Your task: From the material below, list every line containing "health".
::: Data
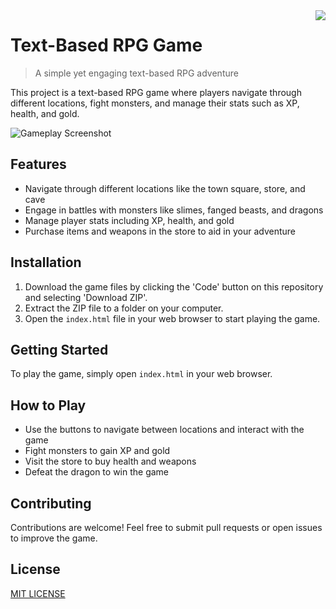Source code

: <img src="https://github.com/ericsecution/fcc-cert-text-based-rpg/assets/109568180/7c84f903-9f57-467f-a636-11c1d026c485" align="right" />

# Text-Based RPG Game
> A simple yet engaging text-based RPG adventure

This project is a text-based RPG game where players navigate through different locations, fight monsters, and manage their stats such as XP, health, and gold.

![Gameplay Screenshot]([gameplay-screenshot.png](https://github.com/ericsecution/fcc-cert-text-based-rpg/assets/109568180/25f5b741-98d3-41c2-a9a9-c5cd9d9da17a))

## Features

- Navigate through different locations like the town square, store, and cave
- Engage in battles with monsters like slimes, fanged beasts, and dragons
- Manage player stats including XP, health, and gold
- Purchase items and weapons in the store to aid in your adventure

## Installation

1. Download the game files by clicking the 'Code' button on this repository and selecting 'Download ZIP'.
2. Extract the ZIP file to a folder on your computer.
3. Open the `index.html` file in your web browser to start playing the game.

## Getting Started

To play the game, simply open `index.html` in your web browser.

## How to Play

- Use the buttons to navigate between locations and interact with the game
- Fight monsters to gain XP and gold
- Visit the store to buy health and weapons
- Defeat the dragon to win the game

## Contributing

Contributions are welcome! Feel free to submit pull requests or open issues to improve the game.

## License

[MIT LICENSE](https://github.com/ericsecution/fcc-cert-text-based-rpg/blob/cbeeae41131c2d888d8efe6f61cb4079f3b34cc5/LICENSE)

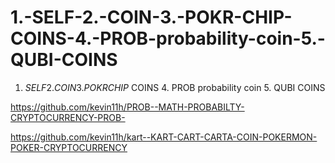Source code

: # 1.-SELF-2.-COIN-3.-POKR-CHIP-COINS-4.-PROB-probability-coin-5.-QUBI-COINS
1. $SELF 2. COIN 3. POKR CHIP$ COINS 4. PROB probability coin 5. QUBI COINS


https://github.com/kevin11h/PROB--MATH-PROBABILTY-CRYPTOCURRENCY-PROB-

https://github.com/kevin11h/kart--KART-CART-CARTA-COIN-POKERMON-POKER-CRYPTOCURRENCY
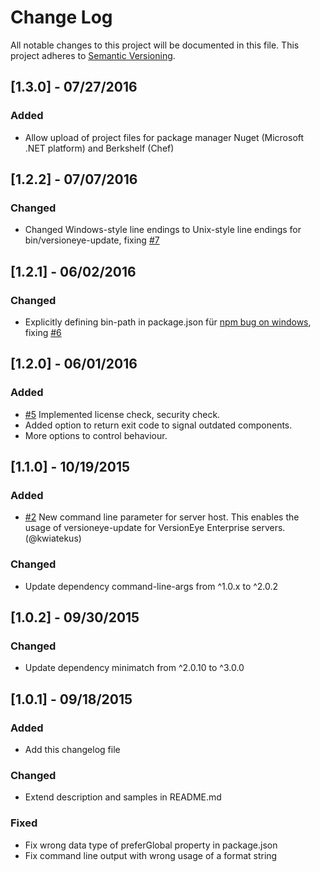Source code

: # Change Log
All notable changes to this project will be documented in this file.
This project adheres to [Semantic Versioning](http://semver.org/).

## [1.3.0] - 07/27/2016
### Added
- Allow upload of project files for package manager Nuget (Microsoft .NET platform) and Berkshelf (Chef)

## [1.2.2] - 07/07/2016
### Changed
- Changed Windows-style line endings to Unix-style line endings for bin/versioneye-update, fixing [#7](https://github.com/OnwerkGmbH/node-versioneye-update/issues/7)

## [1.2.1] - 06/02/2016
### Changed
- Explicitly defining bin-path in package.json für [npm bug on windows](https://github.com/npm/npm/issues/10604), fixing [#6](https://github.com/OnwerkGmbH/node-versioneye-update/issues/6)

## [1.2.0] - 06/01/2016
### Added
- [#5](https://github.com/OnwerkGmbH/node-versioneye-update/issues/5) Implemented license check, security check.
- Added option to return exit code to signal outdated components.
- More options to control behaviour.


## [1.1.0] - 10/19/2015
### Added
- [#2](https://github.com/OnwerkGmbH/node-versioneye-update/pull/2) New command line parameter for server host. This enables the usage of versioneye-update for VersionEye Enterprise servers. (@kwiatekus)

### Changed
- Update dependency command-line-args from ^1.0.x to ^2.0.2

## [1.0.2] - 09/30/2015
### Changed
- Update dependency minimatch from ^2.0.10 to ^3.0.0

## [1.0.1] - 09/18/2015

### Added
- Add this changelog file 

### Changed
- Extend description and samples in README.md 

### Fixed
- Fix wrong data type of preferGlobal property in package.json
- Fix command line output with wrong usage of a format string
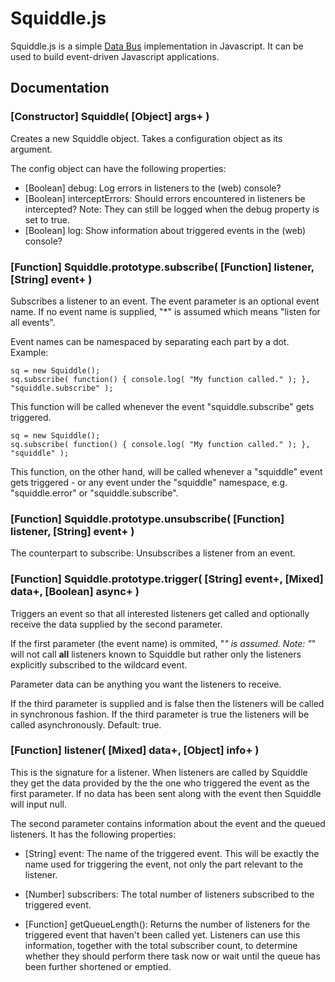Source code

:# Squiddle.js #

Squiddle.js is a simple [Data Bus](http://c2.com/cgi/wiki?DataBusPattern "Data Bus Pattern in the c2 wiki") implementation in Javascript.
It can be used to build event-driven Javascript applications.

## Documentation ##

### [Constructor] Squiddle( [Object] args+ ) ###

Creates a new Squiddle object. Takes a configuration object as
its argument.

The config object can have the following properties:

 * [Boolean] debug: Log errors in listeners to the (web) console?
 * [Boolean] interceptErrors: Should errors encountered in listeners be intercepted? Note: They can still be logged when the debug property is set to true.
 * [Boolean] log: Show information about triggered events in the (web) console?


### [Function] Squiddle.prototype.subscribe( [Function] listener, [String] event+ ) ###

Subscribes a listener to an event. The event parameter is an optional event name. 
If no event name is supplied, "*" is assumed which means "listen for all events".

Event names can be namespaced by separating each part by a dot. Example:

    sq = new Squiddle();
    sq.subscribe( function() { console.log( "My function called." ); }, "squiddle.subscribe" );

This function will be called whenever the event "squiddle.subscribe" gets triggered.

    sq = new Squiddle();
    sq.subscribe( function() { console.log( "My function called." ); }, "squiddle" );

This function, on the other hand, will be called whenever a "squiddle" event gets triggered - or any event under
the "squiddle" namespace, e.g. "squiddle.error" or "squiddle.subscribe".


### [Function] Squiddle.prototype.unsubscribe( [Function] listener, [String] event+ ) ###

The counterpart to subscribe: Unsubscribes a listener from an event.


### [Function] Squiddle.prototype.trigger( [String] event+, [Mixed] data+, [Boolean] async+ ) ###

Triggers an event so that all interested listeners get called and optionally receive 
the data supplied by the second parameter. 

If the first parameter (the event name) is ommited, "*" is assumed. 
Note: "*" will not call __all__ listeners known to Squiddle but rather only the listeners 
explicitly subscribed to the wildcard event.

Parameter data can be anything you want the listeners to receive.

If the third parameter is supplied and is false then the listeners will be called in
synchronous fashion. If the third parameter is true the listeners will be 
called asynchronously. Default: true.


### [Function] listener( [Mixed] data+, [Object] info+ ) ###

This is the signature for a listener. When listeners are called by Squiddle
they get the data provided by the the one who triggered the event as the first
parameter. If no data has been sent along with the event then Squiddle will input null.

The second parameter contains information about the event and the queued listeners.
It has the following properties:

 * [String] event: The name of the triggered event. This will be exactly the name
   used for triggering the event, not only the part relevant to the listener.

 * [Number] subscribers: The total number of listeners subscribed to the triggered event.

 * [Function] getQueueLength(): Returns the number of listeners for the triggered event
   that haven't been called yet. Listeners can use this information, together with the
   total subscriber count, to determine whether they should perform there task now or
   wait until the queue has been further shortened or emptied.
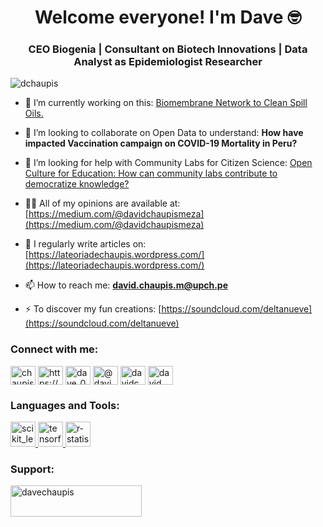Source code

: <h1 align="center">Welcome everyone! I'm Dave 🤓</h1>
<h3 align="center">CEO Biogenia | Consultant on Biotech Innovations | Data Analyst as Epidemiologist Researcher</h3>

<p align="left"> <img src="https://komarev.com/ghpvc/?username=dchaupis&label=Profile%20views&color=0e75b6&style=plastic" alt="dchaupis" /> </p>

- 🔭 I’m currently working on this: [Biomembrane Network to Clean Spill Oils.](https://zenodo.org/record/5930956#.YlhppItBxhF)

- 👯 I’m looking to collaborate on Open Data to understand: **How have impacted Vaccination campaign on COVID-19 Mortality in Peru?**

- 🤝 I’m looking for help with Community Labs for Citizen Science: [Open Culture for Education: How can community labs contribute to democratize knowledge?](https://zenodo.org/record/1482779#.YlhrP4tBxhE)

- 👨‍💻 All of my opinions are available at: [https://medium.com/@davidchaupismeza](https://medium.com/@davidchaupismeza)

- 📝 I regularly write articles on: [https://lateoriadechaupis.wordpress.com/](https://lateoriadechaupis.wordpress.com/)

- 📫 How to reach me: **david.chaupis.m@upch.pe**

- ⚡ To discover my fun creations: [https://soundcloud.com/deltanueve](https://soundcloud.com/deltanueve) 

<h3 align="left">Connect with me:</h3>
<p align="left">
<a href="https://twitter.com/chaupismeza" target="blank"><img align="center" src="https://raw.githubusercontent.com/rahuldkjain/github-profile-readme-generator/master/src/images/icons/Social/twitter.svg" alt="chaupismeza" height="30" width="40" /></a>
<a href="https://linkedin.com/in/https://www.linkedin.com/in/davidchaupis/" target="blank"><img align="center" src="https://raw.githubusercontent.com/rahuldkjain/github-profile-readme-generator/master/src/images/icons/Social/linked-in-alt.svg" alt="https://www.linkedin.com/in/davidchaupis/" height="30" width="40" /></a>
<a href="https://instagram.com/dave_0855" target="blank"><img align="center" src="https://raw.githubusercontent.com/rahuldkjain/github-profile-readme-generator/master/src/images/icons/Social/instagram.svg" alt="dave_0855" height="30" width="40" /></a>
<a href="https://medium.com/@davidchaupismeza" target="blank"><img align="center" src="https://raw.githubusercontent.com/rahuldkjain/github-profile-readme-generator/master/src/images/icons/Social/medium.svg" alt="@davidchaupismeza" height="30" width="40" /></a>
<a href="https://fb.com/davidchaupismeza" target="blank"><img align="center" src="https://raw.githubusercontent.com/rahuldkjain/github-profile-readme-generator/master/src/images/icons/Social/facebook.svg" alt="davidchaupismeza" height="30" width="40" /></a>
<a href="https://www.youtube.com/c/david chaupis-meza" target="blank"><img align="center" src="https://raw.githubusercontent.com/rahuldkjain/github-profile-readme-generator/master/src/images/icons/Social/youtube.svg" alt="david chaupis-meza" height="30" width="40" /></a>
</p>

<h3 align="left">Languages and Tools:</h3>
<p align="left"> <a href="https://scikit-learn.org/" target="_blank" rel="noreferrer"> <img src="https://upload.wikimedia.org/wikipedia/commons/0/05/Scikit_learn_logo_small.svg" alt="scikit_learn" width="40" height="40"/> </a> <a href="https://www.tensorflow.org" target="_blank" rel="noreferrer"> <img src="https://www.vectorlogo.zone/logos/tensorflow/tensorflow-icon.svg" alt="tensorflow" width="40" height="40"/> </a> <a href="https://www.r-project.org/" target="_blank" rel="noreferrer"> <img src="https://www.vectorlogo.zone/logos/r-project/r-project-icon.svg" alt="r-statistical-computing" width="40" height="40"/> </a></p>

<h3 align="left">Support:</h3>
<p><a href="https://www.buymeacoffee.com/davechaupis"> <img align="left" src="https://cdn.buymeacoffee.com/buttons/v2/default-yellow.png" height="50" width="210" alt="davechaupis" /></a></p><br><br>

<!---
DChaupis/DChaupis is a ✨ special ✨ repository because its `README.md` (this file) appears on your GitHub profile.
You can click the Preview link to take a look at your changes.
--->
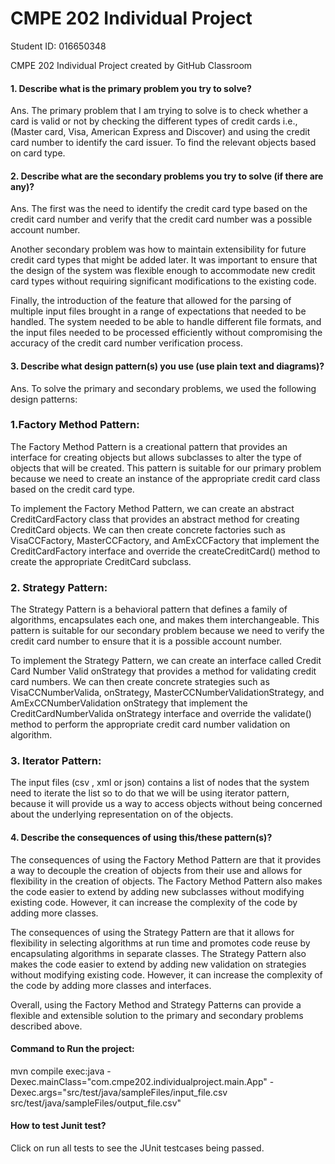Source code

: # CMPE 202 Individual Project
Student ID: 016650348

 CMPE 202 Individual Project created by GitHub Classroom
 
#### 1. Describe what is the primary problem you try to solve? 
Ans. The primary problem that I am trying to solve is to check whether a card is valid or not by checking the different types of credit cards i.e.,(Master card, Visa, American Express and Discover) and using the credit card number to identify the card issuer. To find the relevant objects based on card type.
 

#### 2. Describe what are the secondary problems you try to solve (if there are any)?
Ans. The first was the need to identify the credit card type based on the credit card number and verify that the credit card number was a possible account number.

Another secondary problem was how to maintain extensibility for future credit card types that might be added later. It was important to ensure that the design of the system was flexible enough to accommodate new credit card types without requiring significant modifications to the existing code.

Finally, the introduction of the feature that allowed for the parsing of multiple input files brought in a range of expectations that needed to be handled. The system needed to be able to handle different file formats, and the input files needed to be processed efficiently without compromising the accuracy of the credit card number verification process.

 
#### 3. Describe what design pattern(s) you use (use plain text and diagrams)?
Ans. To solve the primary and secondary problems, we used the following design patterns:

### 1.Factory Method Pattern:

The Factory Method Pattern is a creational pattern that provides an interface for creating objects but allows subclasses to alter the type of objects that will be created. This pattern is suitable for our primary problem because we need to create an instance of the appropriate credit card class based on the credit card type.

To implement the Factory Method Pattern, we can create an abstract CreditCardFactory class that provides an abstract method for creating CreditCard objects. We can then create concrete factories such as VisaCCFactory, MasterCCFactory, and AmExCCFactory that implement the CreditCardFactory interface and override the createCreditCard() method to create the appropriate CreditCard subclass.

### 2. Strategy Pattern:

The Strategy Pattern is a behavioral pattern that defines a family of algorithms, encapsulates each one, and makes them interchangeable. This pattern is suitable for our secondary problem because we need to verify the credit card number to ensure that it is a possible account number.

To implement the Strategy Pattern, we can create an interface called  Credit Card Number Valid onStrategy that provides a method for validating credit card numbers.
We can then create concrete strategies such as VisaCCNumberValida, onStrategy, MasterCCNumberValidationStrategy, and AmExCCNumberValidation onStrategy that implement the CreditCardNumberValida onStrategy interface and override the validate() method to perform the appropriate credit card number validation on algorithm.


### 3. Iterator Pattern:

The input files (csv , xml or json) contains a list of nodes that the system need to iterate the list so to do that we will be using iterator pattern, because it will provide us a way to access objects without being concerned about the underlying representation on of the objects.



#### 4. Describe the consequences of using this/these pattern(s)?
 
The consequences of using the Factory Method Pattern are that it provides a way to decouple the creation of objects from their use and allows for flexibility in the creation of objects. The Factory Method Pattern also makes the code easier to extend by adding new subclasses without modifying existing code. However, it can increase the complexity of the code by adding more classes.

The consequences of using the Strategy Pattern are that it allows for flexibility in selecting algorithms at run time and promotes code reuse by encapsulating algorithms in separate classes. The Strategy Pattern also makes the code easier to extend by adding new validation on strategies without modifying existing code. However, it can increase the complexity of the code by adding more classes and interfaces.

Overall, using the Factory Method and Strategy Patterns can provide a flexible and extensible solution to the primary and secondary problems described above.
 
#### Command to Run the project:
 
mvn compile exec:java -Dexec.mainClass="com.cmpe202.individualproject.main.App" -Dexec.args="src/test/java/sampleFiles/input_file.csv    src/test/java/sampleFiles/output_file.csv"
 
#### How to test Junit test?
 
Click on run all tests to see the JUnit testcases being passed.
::::::
Exercise answer:
This project is a text-based RPG game where players navigate through different locations, fight monsters, and manage their stats such as XP, health, and gold.
- Manage player stats including XP, health, and gold
- Visit the store to buy health and weapons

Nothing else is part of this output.